[Source texts of formatted documents]
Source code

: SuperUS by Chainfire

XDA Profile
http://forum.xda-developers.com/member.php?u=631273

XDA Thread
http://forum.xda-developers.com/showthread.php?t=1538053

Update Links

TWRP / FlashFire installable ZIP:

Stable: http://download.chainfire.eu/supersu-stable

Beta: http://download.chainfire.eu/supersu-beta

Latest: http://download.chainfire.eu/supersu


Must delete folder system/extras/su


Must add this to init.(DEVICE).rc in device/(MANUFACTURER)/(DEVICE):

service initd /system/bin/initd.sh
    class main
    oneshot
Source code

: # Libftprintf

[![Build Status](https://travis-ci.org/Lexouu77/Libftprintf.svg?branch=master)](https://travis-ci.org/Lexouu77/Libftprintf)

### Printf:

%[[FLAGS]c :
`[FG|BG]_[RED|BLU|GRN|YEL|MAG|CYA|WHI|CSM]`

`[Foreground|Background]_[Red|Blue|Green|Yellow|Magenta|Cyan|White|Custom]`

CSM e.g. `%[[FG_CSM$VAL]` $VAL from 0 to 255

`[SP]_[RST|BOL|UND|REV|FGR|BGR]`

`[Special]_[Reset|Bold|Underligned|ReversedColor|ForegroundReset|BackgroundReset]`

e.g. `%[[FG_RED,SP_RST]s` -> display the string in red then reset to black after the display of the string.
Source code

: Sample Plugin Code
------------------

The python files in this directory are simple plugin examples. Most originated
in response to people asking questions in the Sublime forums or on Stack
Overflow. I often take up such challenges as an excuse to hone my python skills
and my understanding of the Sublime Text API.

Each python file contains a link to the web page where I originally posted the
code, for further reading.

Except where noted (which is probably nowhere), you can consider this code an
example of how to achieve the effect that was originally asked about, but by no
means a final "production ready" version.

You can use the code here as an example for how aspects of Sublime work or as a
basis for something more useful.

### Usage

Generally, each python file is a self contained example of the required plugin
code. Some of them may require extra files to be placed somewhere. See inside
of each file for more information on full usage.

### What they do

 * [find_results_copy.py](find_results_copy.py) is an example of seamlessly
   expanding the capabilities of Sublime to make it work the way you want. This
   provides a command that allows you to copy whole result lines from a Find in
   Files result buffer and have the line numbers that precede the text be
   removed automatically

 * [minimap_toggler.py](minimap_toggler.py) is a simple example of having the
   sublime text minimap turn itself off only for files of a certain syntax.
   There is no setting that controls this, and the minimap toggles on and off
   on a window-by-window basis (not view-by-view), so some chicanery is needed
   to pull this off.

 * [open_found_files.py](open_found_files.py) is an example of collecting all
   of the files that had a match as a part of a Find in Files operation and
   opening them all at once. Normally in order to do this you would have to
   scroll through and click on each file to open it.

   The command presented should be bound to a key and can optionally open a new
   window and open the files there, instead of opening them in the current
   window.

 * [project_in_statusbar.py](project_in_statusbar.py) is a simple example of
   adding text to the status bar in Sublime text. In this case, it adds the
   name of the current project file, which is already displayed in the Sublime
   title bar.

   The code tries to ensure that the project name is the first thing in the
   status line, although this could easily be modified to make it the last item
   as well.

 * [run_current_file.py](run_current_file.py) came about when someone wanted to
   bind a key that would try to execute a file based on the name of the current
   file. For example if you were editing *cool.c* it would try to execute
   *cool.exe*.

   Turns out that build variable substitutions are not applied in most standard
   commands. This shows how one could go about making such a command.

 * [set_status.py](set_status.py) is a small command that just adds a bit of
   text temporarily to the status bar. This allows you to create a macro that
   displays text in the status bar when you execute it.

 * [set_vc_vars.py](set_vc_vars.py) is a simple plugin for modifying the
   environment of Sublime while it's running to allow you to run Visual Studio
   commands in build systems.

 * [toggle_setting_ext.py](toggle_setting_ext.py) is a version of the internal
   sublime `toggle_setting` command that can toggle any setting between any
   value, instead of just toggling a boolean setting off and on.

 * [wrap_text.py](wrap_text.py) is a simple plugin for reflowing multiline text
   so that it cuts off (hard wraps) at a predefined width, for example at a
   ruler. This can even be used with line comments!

Work task –
Using the records, find how many lines include the string "Must" and report that number alone.

Response area –
2